La respuesta a tu pregunta tiene varias etapas.

1.-El desarrollo para PCI es un mundo cerrado y beneficio de las fabricas de hardware.

2.-Los royaltys de PCI.org son impagables para un particular USD$1500 y mas.

2.-Lo poco  que se puede conserguir gratis (todo lo de PCI para hacer algo util tiene precio y no es barato) en la web algo ayuda.

Algunos links gratis:

http://en.wikipedia.org/wiki/Peripheral_Component_Interconnect#Conventional_PCI_bus_specifications

http://www.google.cl/search?hl=es&q="PCI+Specification"&spell=1 (copia y pega para que funcione)

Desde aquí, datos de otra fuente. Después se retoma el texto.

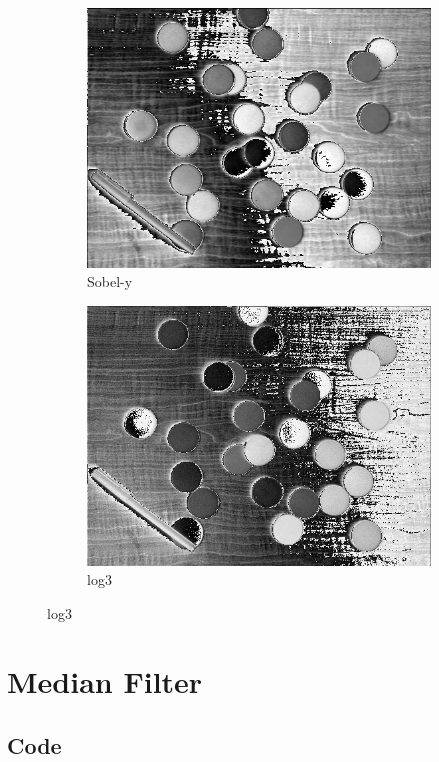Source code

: \documentclass[14pt]{article}
\begin{document}
\begin{figure}[hbt!]
		\begin{subfigure}[b]{0.23\linewidth}
			\includegraphics[width=\linewidth]{k7.png}
			\caption{Sobel-y}
		\end{subfigure}
		\begin{subfigure}[b]{0.23\linewidth}
			\includegraphics[width=\linewidth]{k8.png}
			\caption{log3}
		\end{subfigure}
	\end{figure}
	\section{Median Filter}
	\subsection{Code}
	
\end{document}
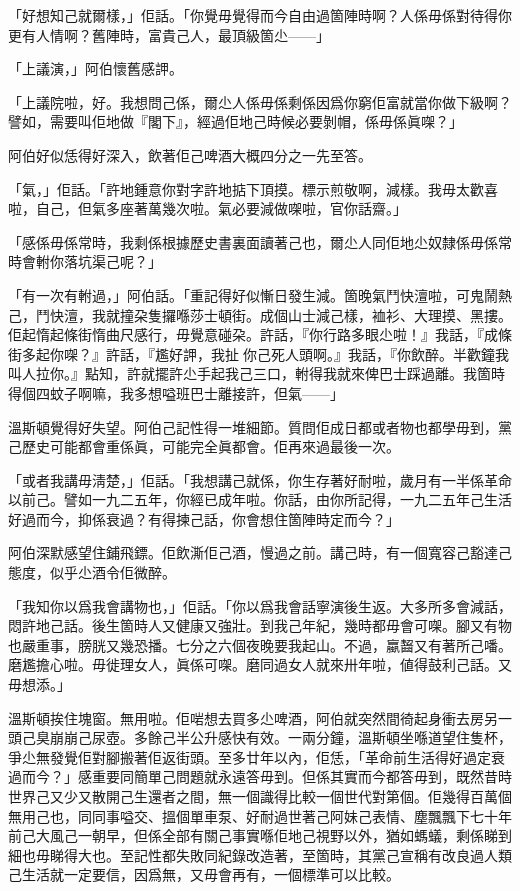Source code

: 「好想知己就爾樣，」佢話。「你覺毋覺得而今自由過箇陣時啊？人係毋係對待得你更有人情啊？舊陣時，富貴己人，最頂級箇尐——」

「上議演，」阿伯懷舊感䛅。

「上議院啦，好。我想問己係，爾尐人係毋係剩係因爲你窮佢富就當你做下級啊？譬如，需要叫佢地做『閣下』，經過佢地己時候必要剝帽，係毋係眞㗎？」

阿伯好似恁得好深入，飲著佢己啤酒大概四分之一先至答。

「氣，」佢話。「許地鍾意你對字許地掂下頂摸。標示煎敬啊，減樣。我毋太歡喜啦，自己，但氣多座著萬幾次啦。氣必要減做㗎啦，官你話齋。」

「感係毋係常時，我剩係根據歷史書裏面讀著己也，爾尐人同佢地尐奴隸係毋係常時會軵你落坑渠己呢？」

「有一次有軵過，」阿伯話。「重記得好似慚日發生減。箇晚氣鬥快澶啦，可鬼鬧熱己，鬥快澶，我就撞朶隻攞喺莎士頓街。成個山士減己樣，裇衫、大理摸、黑摟。佢起惰起條街惰曲尺感行，毋覺意碰朶。許話，『你行路多眼尐啦！』我話，『成條街多起你㗎？』許話，『尷好䛅，我扯𠞉你己死人頭啊。』我話，『你飲醉。半歡鐘我叫人拉你。』點知，許就擺許尐手起我己三口，軵得我就來俾巴士踩過離。我箇時得個四蚊子啊嘛，我多想嗌班巴士離接許，但氣——」

溫斯頓覺得好失望。阿伯己記性得一堆細節。質問佢成日都或者物也都學毋到，黨己歷史可能都會重係眞，可能完全眞都會。佢再來過最後一次。

「或者我講毋淸楚，」佢話。「我想講己就係，你生存著好耐啦，歲月有一半係革命以前己。譬如一九二五年，你經已成年啦。你話，由你所記得，一九二五年己生活好過而今，抑係衰過？有得揀己話，你會想住箇陣時定而今？」

阿伯深默感望住鋪飛鏢。佢飲澌佢己酒，慢過之前。講己時，有一個寬容己豁達己態度，似乎尐酒令佢微醉。

「我知你以爲我會講物也，」佢話。「你以爲我會話寧演後生返。大多所多會減話，悶許地己話。後生箇時人又健康又強壯。到我己年紀，幾時都毋會可㗎。腳又有物也嚴重事，膀胱又幾恐播。七分之六個夜晚要我起山。不過，蠃齧又有著所己噃。磨尷擔心啦。毋徙理女人，眞係可㗎。磨同過女人就來卅年啦，値得鼓利己話。又毋想添。」

溫斯頓挨住塊窗。無用啦。佢啱想去買多尐啤酒，阿伯就突然間徛起身衝去房另一頭己臭崩崩己尿壺。多餘己半公升感快有效。一兩分鐘，溫斯頓坐喺道望住隻杯，爭尐無發覺佢對腳搬著佢返街頭。至多廿年以內，佢恁，「革命前生活得好過定衰過而今？」感重要同簡單己問題就永遠答毋到。但係其實而今都答毋到，既然昔時世界己又少又散開己生還者之間，無一個識得比較一個世代對第個。佢幾得百萬個無用己也，同同事嗌交、搵個單車泵、好耐過世著己阿妹己表情、塵飄飄下七十年前己大風己一朝早，但係全部有關己事實喺佢地己視野以外，猶如螞蟻，剩係睇到細也毋睇得大也。至記性都失敗同紀錄改造著，至箇時，其黨己宣稱有改良過人類己生活就一定要信，因爲無，又毋會再有，一個標準可以比較。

Mi experiencia fue un verdadero parto de tiempo y dinero.

1.-Eligi a ALTERA para los chips (compre un sistema de desarrollo PCI)
2.-Literatura especifica la encontre en libros comprados en Amazon.
3.-La placa la realise con Plotel 99 Se ,que trae las librerias para PCI.
5.-Para los driver del PC use el SDK de microsoft.

Al final sali con mi placa PCI y esta actualmente  en fabricacion en Taiwan son solo 150 ya que se utilisaran en un proyecto industrial.

Aqui Fotos de algunas herramientas que utilise.








Suerte


----------